What is the count of lines in the data that hold the string "deformation"? State the number alone.

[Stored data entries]
□ □ □ □ □

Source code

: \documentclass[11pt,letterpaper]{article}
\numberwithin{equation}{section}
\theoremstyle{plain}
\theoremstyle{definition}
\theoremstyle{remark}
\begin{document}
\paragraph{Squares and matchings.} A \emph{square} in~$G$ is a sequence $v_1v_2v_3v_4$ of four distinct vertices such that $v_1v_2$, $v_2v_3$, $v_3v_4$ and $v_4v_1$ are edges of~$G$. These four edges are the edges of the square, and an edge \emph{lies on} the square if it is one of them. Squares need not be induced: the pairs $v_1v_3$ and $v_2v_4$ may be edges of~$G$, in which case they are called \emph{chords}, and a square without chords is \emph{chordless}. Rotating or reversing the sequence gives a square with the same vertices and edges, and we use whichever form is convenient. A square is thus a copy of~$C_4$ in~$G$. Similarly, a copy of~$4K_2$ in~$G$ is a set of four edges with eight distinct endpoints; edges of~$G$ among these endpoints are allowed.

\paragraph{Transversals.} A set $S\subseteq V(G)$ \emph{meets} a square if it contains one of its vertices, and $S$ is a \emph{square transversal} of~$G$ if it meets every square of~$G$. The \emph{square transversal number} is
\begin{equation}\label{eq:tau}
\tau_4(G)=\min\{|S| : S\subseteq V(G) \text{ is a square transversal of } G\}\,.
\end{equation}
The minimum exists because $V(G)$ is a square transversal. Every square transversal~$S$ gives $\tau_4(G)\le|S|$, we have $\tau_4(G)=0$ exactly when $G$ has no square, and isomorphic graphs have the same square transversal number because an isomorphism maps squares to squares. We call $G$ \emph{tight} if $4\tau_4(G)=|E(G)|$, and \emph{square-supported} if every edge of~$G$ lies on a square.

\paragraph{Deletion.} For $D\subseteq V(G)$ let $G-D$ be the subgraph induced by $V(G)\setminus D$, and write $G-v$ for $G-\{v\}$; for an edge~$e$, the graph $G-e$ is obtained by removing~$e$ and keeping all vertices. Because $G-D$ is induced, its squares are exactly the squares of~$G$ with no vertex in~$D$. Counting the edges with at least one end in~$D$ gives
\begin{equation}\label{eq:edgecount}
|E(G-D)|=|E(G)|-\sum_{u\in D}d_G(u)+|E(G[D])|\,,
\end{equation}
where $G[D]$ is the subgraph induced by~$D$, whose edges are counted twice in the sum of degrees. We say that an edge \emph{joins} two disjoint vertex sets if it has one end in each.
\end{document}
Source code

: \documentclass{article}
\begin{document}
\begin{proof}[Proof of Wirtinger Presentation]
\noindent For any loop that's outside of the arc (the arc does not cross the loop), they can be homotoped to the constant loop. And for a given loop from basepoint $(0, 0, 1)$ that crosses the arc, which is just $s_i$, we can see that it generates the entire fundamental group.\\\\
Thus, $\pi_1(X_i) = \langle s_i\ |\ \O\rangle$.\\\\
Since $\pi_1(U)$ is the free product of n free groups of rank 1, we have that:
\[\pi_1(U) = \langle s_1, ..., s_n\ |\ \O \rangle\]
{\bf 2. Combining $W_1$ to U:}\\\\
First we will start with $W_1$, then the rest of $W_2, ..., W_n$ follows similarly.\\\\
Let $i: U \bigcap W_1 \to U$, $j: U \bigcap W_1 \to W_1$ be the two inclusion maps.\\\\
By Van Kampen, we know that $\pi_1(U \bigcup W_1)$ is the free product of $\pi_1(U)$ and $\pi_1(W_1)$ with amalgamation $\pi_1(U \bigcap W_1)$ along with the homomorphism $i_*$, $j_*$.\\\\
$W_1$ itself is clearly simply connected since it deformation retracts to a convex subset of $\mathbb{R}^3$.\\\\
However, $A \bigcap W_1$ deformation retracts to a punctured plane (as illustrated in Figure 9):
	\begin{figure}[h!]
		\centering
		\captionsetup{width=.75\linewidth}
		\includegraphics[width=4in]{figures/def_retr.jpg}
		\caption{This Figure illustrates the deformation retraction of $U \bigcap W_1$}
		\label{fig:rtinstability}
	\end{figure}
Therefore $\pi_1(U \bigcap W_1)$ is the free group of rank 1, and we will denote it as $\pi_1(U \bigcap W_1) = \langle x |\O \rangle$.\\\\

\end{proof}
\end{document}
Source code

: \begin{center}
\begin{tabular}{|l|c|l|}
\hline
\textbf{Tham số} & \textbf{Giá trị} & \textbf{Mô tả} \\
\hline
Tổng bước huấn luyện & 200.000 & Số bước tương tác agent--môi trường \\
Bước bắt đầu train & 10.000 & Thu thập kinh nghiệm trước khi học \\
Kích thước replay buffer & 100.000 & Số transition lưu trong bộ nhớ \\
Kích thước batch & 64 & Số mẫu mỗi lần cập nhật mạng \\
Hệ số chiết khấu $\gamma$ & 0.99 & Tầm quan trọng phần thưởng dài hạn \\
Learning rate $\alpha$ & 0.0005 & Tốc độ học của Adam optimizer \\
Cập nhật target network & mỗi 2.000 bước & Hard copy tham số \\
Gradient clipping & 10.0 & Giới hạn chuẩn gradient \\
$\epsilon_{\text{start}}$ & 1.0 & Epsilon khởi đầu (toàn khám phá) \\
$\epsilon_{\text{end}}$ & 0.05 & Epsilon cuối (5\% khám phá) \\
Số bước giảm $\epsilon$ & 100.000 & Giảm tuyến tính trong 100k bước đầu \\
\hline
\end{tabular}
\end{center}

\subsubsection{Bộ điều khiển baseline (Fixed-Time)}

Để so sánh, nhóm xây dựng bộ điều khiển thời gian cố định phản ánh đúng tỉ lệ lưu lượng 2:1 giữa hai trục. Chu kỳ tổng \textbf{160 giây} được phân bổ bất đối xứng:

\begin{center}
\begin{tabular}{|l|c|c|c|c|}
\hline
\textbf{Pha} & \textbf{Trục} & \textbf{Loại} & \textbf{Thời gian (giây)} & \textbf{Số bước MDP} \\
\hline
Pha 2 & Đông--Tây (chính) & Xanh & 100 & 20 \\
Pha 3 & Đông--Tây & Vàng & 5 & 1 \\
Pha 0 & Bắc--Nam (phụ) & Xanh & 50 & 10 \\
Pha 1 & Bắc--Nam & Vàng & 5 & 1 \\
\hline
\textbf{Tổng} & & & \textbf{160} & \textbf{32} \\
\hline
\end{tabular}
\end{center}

□ □ □ □ □

- _Exercise answer_: 3